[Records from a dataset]
--- START ---

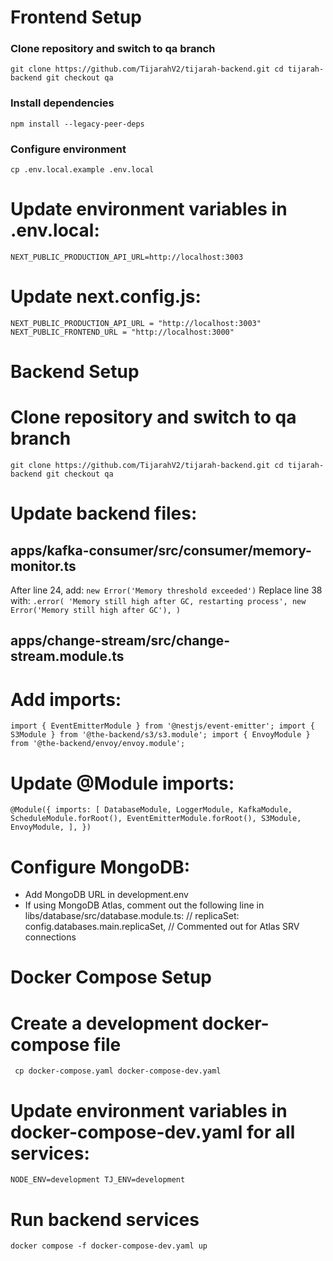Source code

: # Frontend Setup
 
### Clone repository and switch to qa branch
``git clone https://github.com/TijarahV2/tijarah-backend.git
cd tijarah-backend
git checkout qa ``
 
### Install dependencies
`` npm install --legacy-peer-deps ``
 
### Configure environment
`` cp .env.local.example .env.local ``
 
# Update environment variables in .env.local:
`` NEXT_PUBLIC_PRODUCTION_API_URL=http://localhost:3003 ``
 
# Update next.config.js:
 `` NEXT_PUBLIC_PRODUCTION_API_URL = "http://localhost:3003"
 NEXT_PUBLIC_FRONTEND_URL = "http://localhost:3000" ``
 
# Backend Setup
 
# Clone repository and switch to qa branch
``git clone https://github.com/TijarahV2/tijarah-backend.git
cd tijarah-backend
git checkout qa``
 
# Update backend files:
 
## apps/kafka-consumer/src/consumer/memory-monitor.ts
After line 24, add: ``new Error('Memory threshold exceeded')``
Replace line 38 with:
``.error(
   'Memory still high after GC, restarting process',
   new Error('Memory still high after GC'),
)``
 
## apps/change-stream/src/change-stream.module.ts
# Add imports:
`` import { EventEmitterModule } from '@nestjs/event-emitter';
import { S3Module } from '@the-backend/s3/s3.module';
import { EnvoyModule } from '@the-backend/envoy/envoy.module'; ``
 
# Update @Module imports:
`` @Module({
   imports: [
     DatabaseModule,
     LoggerModule,
     KafkaModule,
     ScheduleModule.forRoot(),
     EventEmitterModule.forRoot(),
     S3Module,
     EnvoyModule,
   ],
}) ``
 
# Configure MongoDB:
- Add MongoDB URL in development.env
- If using MongoDB Atlas, comment out the following line in libs/database/src/database.module.ts:
// replicaSet: config.databases.main.replicaSet, // Commented out for Atlas SRV connections
 
# Docker Compose Setup
 
# Create a development docker-compose file
`` cp docker-compose.yaml docker-compose-dev.yaml``
 
# Update environment variables in docker-compose-dev.yaml for all services:
``NODE_ENV=development
TJ_ENV=development``
 
# Run backend services
``docker compose -f docker-compose-dev.yaml up``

--- END ---

Reprint the data verbatim, pictures excluded.

Your solution:
Source code

: # Frontend Setup
 
### Clone repository and switch to qa branch
``git clone https://github.com/TijarahV2/tijarah-backend.git
cd tijarah-backend
git checkout qa ``
 
### Install dependencies
`` npm install --legacy-peer-deps ``
 
### Configure environment
`` cp .env.local.example .env.local ``
 
# Update environment variables in .env.local:
`` NEXT_PUBLIC_PRODUCTION_API_URL=http://localhost:3003 ``
 
# Update next.config.js:
 `` NEXT_PUBLIC_PRODUCTION_API_URL = "http://localhost:3003"
 NEXT_PUBLIC_FRONTEND_URL = "http://localhost:3000" ``
 
# Backend Setup
 
# Clone repository and switch to qa branch
``git clone https://github.com/TijarahV2/tijarah-backend.git
cd tijarah-backend
git checkout qa``
 
# Update backend files:
 
## apps/kafka-consumer/src/consumer/memory-monitor.ts
After line 24, add: ``new Error('Memory threshold exceeded')``
Replace line 38 with:
``.error(
   'Memory still high after GC, restarting process',
   new Error('Memory still high after GC'),
)``
 
## apps/change-stream/src/change-stream.module.ts
# Add imports:
`` import { EventEmitterModule } from '@nestjs/event-emitter';
import { S3Module } from '@the-backend/s3/s3.module';
import { EnvoyModule } from '@the-backend/envoy/envoy.module'; ``
 
# Update @Module imports:
`` @Module({
   imports: [
     DatabaseModule,
     LoggerModule,
     KafkaModule,
     ScheduleModule.forRoot(),
     EventEmitterModule.forRoot(),
     S3Module,
     EnvoyModule,
   ],
}) ``
 
# Configure MongoDB:
- Add MongoDB URL in development.env
- If using MongoDB Atlas, comment out the following line in libs/database/src/database.module.ts:
// replicaSet: config.databases.main.replicaSet, // Commented out for Atlas SRV connections
 
# Docker Compose Setup
 
# Create a development docker-compose file
`` cp docker-compose.yaml docker-compose-dev.yaml``
 
# Update environment variables in docker-compose-dev.yaml for all services:
``NODE_ENV=development
TJ_ENV=development``
 
# Run backend services
``docker compose -f docker-compose-dev.yaml up``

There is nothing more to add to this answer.